288 F. Supp. 371 (1968)

Andrew A. SMITH and Henry M. Henderson
Richard F. MARSH and John Howett

Civ. A. Nos. 11709, 11964.

United States District Court N. D. Georgia, Atlanta Division.

August 23, 1968.

*372 Andrew A. Smith and Henry M. Henderson in pro. per.

Charles J. Driebe, Jonesboro, Ga., and Theodore G. Frankel, Atlanta, Ga., for certain members of defendant committee Theodore G. Frankel, Marvin Shoob, Dan Dunwoody, Thomas Whelchel, Upshaw Bentley, and Charles J. Driebe.

Lamar W. Sizemore, Joseph Lefkoff, Heyman & Sizemore, Atlanta, Ga., for named defendant.

Arthur K. Bolton, Atty. Gen., Harold N. Hill, Jr., Asst. Atty. Gen., Alexander Cocalis, Asst. Atty. Gen., Atlanta, Ga., for the State of Georgia.

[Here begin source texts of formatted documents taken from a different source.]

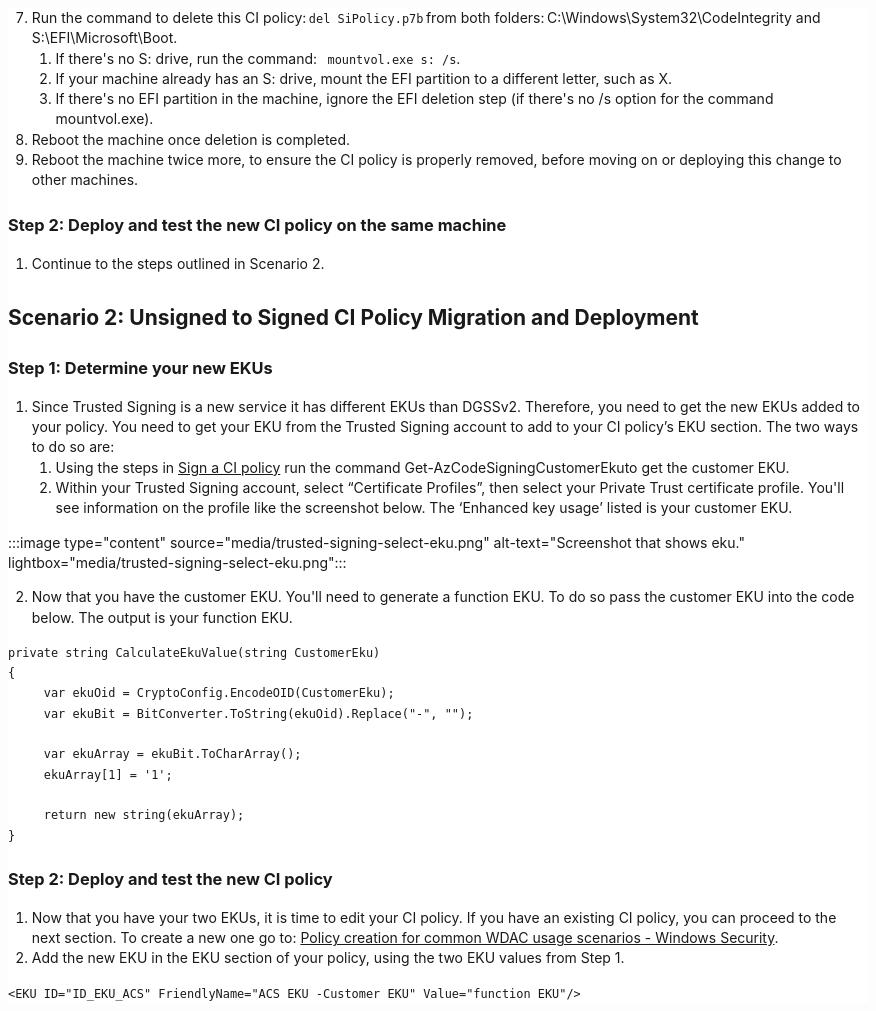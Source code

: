 7. Run the command to delete this CI policy: `del SiPolicy.p7b` from both folders: C:\Windows\System32\CodeIntegrity and S:\EFI\Microsoft\Boot.  
    1. If there's no S: drive, run the command:   
    `mountvol.exe s: /s`. 
    2. If your machine already has an S: drive, mount the EFI partition to a different letter, such as X.
    3. If there's no EFI partition in the machine, ignore the EFI deletion step (if there's no /s option for the command mountvol.exe). 
8. Reboot the machine once deletion is completed. 
9. Reboot the machine twice more, to ensure the CI policy is properly removed, before moving on or deploying this change to other machines. 

### Step 2: Deploy and test the new CI policy on the same machine 
1. Continue to the steps outlined in Scenario 2. 

## Scenario 2: Unsigned to Signed CI Policy Migration and Deployment 

### Step 1: Determine your new EKUs 

1. Since Trusted Signing is a new service it has different EKUs than DGSSv2. Therefore, you need to get the new EKUs added to your policy. You need to get your EKU from the Trusted Signing account to add to your CI policy’s EKU section. The two ways to do so are: 
    1. Using the steps in [Sign a CI policy](/azure/trusted-signing/how-to-sign-ci-policy) run the command Get-AzCodeSigningCustomerEkuto get the customer EKU. 
    2. Within your Trusted Signing account, select “Certificate Profiles”, then select your Private Trust certificate profile. You'll see information on the profile like the screenshot below. The ‘Enhanced key usage’ listed is your customer EKU.
    
 :::image type="content" source="media/trusted-signing-select-eku.png" alt-text="Screenshot that shows eku." lightbox="media/trusted-signing-select-eku.png":::

2. Now that you have the customer EKU. You'll need to generate a function EKU. To do so pass the customer EKU into the code below. The output is your function EKU. 
```
private string CalculateEkuValue(string CustomerEku) 
{ 
     var ekuOid = CryptoConfig.EncodeOID(CustomerEku); 
     var ekuBit = BitConverter.ToString(ekuOid).Replace("-", ""); 

     var ekuArray = ekuBit.ToCharArray(); 
     ekuArray[1] = '1'; 

     return new string(ekuArray); 
} 
```

### Step 2: Deploy and test the new CI policy

1. Now that you have your two EKUs, it is time to edit your CI policy. If you have an existing CI policy, you can proceed to the next section. To create a new one go to: [Policy creation for common WDAC usage scenarios - Windows Security](/windows/security/application-security/application-control/windows-defender-application-control/design/common-wdac-use-cases).
2. Add the new EKU in the EKU section of your policy, using the two EKU values from Step 1. 
```
<EKU ID="ID_EKU_ACS" FriendlyName="ACS EKU -Customer EKU" Value="function EKU"/> 
```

George C. Walsh, Decatur, Ga., Albert M. Horn, Atlanta, Ga., for plaintiffs Marsh and Howett.

Heyman & Sizemore, Arthur K. Bolton, Atty. Gen., Harold N. Hill, Jr., Alexander Cocalis, Asst. Attys. Gen., Atlanta, Ga., for defendant.

SIDNEY O. SMITH, Jr., District Judge.

These are two cases filed against the State Executive Committee of the Democratic Party of Georgia by members of the party. No. 11,709 was filed as a single-judge case and in it the plaintiffs contend that they are denied the equal protection guaranteed by the United States Constitution in the administration of the party under its rules and regulations, specifically, that such rights were denied in the selection of delegates to the National Democratic Convention. No. 11,964 was filed as a three-judge case and in it, the plaintiffs likewise attack the rules and regulations affecting the appointment of delegates but also contend that the Georgia Statute (Ga. Code § 34-902) permitting the adoption of such rules and regulations by the State Committee is unconstitutional.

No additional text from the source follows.